Now that I’m married with children and any notions of maintaining anything like a predictable, enforceable schedule are long gone, my objections have become more prosaic.
Christmas means an extended leave from my base of operations. It means long sleepless nights spent in the childhood bedroom of my wife’s sister replete with constantly ringing telephones, echoing voices and the clattering of dogs’ toenails across the hardwood floor. Well, one less dog this year as my beloved Woody will not be joining us, and the current Liability is too goddamned stupid and dangerous to join us for the holiday.
It means huge nightly repasts that start after my usual lights-out, followed by going to bed uncomfortably full and remaining constipated until after I’m back at my own home.
It means consecutive days on end of no privacy, and since we fly down, no wheels to call my own. The in-laws bend over backwards to accommodate me, but my requirements are so unreasonable that they’re literally impossible to meet, making me appear and feel like the good-for-nothing ingrate I am.

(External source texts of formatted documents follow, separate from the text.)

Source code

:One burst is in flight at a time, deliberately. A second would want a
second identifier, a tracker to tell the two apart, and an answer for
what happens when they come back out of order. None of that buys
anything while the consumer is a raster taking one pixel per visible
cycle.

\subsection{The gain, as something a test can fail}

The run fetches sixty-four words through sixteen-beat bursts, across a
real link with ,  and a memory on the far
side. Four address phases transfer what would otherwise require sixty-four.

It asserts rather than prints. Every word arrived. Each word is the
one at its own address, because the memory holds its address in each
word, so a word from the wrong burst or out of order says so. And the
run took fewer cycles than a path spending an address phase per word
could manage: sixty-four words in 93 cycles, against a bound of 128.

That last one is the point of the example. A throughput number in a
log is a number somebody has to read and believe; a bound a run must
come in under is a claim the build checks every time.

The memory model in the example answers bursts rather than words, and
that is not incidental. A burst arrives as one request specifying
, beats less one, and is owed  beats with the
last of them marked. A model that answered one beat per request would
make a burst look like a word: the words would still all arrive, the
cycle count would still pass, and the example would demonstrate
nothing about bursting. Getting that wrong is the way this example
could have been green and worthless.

It means no Bastardson family Christmas traditions will ever emerge; we’ll forever be coat-tailing the family traditions of my in-laws. Which, for the record, are fine and generous traditions, but I never get to be the dad I always imagined I’d be on Christmas, the dad my dad was. I’m always the interloper, the fifth wheel. I’ll never get to read “The Night Before Christmas” to my son in our own home on the actual night before Christmas while he’s still young enough to appreciate it.
And my job workload increases exponentially between Thanksgiving and the new year, leaving me precious little time to enjoy any holiday spirit that might have the wrong address and come knocking at our door by mistake. And since the holiday falls mid-week this year, it means the whole time I’m not sleeping or not crapping or attending compulsory events I’ll be overwhelmed with work that will have to be accomplished in a remote location (which is code for any place with potentially iffy internet connections, like five-star resorts).
All of which means I’ll be sporting an even shorter fuse than usual on my happy-go-lucky hair-trigger temper. When I’m not busy blowing up over nothing, I’m busy apologizing for same. And wishing I had eaten less and could get some fucking sleep at night.
The whole period between the end of November and the beginning of January is one long endurance test. I become the worst possible version of myself at the time it’s most important I’m on my “A” game.
But Christmas with her family means the world to my wife, and having The Boy on hand for the holidays means everything to my in-laws, so what’s a misanthrope with agoraphobia issues to do?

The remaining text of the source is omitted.